··· Given data
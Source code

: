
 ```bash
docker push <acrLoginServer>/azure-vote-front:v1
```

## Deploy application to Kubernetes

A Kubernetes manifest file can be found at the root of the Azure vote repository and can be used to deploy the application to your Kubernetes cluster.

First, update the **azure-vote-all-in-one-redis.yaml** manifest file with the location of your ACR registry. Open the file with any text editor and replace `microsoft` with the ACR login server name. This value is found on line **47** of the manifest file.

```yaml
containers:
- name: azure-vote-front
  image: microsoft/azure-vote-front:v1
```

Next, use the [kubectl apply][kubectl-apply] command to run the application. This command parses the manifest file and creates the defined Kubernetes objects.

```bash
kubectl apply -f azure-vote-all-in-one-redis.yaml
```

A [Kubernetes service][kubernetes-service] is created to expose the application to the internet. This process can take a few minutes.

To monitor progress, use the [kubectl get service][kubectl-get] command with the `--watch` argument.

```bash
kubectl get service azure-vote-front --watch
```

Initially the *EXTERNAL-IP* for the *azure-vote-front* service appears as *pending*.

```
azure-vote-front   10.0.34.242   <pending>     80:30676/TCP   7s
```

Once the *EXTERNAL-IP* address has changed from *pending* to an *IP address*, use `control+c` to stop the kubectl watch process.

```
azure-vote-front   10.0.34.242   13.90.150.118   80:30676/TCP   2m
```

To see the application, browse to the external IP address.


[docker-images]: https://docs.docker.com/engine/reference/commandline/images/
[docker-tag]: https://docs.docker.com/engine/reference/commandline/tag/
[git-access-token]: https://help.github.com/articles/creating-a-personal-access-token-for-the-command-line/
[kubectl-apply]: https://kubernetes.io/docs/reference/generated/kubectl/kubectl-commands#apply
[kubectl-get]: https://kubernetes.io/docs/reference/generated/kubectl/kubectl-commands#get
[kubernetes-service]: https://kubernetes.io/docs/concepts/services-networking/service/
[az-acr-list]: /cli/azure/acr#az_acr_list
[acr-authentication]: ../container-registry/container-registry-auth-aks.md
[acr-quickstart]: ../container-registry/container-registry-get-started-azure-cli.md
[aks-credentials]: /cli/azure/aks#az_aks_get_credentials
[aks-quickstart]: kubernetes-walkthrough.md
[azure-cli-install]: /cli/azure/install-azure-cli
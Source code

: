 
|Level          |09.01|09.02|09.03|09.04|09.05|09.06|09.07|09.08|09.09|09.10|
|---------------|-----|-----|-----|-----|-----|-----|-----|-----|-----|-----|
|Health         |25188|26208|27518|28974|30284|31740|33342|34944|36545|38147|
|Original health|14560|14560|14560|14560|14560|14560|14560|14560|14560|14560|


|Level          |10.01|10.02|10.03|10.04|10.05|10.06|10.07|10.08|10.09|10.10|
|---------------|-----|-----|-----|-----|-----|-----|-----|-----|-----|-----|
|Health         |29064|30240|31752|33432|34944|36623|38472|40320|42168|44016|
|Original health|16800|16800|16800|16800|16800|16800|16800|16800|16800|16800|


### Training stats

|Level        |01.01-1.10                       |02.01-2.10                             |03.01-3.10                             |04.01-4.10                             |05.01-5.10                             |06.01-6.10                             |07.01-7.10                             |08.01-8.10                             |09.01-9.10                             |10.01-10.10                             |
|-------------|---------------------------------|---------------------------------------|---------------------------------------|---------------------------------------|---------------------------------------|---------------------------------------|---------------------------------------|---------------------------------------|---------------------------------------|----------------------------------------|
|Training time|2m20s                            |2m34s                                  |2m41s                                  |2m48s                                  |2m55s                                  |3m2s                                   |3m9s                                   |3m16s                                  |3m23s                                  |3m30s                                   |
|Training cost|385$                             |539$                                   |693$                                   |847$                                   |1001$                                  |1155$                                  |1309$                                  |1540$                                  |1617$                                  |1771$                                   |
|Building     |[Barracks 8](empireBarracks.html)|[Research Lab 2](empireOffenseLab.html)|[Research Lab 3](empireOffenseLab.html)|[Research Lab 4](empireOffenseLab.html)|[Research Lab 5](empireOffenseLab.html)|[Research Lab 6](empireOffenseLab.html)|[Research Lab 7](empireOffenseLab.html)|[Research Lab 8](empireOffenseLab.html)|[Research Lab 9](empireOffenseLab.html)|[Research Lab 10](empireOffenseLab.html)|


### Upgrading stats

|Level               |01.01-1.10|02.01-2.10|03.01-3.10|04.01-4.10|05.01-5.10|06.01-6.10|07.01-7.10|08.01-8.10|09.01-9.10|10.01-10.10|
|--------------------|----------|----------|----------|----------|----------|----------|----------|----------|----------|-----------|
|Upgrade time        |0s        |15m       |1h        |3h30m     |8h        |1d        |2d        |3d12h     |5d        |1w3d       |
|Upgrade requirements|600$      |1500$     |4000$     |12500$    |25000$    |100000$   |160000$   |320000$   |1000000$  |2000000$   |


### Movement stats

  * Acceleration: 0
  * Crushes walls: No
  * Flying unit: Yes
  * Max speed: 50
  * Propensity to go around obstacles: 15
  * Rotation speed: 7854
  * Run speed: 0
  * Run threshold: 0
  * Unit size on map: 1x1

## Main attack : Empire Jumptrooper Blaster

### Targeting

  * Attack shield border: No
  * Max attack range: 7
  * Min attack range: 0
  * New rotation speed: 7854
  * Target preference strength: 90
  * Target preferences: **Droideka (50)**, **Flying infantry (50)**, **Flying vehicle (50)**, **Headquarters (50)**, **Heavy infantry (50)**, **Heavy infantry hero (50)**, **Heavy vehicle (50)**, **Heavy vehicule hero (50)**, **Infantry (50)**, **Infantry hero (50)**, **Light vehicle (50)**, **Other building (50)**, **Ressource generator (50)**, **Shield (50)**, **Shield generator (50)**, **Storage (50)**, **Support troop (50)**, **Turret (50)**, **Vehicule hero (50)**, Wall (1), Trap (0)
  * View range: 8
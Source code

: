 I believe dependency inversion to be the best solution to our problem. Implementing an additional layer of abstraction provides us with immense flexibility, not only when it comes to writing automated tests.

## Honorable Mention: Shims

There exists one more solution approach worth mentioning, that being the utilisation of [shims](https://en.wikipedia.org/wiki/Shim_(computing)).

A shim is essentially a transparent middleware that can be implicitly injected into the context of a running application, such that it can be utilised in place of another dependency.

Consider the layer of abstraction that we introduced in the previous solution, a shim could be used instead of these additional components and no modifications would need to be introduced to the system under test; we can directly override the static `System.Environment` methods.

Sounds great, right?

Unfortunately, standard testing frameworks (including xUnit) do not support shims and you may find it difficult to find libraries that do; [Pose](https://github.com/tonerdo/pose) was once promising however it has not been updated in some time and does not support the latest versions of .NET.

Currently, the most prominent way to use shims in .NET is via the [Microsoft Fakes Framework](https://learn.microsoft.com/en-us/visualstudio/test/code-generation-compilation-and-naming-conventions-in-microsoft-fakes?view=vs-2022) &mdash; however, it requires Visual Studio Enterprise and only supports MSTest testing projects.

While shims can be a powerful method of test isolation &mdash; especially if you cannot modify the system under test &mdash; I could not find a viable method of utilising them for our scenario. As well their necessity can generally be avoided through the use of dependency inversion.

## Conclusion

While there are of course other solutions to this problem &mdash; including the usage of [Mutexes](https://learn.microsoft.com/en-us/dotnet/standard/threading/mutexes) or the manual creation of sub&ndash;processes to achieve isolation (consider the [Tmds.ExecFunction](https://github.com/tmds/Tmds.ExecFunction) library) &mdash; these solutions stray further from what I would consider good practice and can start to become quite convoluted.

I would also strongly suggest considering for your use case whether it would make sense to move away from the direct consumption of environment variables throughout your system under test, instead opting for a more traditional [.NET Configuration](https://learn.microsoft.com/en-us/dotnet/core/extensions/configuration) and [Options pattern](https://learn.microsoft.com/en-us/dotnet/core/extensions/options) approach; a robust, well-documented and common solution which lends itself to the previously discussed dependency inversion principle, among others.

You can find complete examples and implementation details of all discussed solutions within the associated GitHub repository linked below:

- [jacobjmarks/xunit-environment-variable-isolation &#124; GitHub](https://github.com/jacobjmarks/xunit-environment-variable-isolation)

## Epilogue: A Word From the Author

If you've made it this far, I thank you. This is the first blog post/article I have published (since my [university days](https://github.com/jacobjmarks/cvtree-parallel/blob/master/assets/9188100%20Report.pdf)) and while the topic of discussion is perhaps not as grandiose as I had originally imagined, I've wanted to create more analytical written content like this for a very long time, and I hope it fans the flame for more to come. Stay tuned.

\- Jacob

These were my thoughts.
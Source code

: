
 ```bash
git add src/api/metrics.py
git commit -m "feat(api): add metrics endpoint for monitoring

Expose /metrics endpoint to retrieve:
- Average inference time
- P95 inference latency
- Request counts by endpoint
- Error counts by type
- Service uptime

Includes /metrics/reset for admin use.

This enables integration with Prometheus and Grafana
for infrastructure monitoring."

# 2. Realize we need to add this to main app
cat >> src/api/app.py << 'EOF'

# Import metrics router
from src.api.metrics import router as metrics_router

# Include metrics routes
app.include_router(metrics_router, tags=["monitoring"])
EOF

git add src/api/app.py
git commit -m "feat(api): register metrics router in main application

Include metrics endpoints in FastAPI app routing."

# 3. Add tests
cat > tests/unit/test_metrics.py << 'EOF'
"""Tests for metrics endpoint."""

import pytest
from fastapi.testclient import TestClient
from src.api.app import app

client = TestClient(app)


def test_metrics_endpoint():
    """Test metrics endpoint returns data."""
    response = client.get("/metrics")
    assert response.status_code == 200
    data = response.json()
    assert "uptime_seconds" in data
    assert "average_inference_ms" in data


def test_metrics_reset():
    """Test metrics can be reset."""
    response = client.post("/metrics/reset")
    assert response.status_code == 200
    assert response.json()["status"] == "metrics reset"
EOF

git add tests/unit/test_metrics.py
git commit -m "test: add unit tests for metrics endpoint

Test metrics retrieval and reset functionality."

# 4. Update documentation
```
······
§ **Exercise**: Filter the records down to the lines that contain the string "range", and copy those lines.

§ **Task response**:
  * Max attack range: 7
  * Min attack range: 0
  * View range: 8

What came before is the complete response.